WORK INSTRUCTION
Which lines of the data contain the string "height"? Show each of them.

DATA FOR ANALYSIS

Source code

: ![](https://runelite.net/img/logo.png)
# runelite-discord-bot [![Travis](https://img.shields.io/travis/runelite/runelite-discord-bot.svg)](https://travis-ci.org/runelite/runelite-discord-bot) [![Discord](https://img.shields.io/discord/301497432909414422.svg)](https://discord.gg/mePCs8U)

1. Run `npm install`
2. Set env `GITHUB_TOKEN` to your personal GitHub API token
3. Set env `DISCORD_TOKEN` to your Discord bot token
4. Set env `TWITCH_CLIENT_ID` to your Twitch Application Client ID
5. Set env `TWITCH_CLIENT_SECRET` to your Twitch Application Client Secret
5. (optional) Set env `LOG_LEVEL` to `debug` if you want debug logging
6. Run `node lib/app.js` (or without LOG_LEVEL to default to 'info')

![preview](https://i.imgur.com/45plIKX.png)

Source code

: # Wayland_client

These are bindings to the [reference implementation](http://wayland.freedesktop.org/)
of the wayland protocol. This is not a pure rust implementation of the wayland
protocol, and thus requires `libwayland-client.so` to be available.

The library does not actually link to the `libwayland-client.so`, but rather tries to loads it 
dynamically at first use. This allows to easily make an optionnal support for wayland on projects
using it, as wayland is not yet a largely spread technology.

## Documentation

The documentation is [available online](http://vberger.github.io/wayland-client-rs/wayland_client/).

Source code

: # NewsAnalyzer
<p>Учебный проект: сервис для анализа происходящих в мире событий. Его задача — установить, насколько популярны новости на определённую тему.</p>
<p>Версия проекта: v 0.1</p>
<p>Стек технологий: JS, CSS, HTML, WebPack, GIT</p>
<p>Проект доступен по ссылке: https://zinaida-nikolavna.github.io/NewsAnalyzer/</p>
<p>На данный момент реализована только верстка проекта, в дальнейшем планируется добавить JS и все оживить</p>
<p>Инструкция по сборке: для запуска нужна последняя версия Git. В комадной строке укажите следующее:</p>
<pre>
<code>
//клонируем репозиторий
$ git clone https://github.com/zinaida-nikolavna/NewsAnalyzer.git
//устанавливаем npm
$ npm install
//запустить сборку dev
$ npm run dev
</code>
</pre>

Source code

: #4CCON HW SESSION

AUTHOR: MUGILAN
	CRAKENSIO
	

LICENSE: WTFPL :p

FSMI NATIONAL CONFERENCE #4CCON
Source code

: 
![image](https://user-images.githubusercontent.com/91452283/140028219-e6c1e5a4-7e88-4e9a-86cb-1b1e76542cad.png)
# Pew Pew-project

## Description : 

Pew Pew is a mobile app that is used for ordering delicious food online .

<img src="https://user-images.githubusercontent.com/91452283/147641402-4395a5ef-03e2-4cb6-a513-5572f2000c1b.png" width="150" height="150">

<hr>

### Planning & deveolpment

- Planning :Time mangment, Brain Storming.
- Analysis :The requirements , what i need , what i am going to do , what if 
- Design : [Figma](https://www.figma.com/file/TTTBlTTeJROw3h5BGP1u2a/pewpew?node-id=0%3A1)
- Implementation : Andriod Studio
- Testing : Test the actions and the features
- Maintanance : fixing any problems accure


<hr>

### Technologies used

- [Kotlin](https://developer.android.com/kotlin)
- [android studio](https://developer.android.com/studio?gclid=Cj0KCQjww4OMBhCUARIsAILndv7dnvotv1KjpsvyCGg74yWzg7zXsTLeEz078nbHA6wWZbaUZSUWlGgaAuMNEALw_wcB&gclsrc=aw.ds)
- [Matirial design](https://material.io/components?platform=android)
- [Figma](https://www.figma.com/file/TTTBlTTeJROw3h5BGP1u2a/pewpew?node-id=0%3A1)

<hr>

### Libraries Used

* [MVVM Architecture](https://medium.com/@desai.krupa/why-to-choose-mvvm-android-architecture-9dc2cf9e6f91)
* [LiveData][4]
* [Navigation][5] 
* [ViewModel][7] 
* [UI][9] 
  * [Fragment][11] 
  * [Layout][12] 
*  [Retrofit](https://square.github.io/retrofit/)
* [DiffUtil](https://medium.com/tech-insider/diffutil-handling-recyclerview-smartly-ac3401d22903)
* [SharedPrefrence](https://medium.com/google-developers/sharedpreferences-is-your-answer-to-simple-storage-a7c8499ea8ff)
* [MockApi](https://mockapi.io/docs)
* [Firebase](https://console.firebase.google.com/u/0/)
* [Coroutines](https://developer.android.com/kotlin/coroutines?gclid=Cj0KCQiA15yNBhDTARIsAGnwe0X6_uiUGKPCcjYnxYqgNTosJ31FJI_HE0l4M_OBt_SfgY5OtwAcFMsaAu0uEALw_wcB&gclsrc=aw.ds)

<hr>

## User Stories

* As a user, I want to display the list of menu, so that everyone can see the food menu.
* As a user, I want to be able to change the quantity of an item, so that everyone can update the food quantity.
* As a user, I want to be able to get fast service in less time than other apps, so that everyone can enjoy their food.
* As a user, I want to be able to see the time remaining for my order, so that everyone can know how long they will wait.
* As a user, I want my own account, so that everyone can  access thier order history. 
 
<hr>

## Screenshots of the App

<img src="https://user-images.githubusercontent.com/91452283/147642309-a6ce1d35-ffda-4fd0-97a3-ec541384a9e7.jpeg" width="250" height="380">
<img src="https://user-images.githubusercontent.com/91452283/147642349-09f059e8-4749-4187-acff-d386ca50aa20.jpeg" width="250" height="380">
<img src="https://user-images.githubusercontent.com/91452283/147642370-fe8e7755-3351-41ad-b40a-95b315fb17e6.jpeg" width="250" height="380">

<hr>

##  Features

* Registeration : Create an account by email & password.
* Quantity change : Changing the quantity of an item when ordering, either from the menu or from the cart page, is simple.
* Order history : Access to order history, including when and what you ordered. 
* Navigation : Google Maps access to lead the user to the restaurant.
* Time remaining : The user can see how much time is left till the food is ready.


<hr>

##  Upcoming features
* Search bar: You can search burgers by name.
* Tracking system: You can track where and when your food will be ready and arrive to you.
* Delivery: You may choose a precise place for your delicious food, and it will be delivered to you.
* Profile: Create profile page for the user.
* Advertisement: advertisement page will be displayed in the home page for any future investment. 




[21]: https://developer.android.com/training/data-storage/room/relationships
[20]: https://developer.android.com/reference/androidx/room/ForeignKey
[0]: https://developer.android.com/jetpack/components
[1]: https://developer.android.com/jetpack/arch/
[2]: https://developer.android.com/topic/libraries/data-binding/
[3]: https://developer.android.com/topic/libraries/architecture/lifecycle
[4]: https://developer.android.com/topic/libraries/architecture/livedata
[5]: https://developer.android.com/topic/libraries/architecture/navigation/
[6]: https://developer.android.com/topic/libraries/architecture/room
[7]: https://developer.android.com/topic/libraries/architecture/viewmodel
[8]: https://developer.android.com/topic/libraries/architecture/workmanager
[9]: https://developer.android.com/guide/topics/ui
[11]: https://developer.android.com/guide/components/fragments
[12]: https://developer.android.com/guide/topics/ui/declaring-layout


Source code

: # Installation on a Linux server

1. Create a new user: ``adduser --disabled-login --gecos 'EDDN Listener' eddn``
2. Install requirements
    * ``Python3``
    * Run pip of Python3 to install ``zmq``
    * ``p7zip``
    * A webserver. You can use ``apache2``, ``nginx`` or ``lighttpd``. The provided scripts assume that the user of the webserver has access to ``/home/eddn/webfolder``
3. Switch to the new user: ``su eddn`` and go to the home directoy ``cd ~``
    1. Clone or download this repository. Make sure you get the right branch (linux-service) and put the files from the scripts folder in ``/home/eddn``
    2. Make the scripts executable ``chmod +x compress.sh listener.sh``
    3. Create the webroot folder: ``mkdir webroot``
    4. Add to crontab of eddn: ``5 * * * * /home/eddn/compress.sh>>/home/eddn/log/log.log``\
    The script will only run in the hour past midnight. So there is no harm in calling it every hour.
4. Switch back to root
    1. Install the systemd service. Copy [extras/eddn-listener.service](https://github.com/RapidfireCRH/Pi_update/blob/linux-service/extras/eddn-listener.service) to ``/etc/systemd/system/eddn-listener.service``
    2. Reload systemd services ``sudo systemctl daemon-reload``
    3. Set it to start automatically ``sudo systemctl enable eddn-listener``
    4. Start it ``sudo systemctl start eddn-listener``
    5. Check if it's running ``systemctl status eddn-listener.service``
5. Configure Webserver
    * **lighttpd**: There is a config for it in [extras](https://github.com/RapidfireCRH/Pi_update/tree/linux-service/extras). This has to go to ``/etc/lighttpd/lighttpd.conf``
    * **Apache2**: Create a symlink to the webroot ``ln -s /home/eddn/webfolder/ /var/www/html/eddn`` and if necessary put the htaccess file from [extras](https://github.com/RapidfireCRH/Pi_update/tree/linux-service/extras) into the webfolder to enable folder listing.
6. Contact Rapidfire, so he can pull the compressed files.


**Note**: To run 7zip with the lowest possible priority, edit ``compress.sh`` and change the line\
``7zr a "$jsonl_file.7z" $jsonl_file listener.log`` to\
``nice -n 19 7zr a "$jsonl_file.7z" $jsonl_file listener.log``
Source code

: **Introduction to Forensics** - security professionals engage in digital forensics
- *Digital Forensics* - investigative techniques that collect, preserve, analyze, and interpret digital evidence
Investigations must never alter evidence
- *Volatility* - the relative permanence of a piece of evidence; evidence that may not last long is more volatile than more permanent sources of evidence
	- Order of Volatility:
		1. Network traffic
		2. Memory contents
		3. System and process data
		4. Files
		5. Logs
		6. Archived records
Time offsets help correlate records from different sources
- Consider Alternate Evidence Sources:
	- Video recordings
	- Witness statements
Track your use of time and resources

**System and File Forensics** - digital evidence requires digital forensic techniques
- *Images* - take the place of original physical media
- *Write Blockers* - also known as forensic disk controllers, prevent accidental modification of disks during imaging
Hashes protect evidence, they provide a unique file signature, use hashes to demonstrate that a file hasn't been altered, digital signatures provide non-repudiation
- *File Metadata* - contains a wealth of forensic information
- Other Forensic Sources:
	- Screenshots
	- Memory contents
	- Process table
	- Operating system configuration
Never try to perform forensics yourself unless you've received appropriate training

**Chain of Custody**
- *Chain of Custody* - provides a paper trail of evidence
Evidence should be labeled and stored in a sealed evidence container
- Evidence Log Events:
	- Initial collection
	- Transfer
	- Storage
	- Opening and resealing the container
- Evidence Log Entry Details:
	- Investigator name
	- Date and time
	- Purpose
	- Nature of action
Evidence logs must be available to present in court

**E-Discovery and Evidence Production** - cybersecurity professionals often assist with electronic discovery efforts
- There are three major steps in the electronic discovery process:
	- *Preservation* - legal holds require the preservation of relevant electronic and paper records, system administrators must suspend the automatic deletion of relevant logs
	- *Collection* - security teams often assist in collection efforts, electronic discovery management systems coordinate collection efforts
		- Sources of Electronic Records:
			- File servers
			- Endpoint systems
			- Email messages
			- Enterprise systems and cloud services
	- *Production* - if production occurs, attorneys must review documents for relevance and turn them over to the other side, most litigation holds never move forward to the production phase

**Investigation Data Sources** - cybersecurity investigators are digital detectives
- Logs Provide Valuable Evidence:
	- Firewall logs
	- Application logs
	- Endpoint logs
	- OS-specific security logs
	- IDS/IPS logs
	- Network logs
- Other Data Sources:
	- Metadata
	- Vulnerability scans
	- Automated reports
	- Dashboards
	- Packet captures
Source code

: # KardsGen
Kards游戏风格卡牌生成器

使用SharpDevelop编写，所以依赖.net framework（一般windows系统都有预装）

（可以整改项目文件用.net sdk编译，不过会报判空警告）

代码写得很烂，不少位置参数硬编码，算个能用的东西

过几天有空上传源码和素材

EXERCISE RESPONSE
<img src="https://user-images.githubusercontent.com/91452283/147641402-4395a5ef-03e2-4cb6-a513-5572f2000c1b.png" width="150" height="150">
<img src="https://user-images.githubusercontent.com/91452283/147642309-a6ce1d35-ffda-4fd0-97a3-ec541384a9e7.jpeg" width="250" height="380">
<img src="https://user-images.githubusercontent.com/91452283/147642349-09f059e8-4749-4187-acff-d386ca50aa20.jpeg" width="250" height="380">
<img src="https://user-images.githubusercontent.com/91452283/147642370-fe8e7755-3351-41ad-b40a-95b315fb17e6.jpeg" width="250" height="380">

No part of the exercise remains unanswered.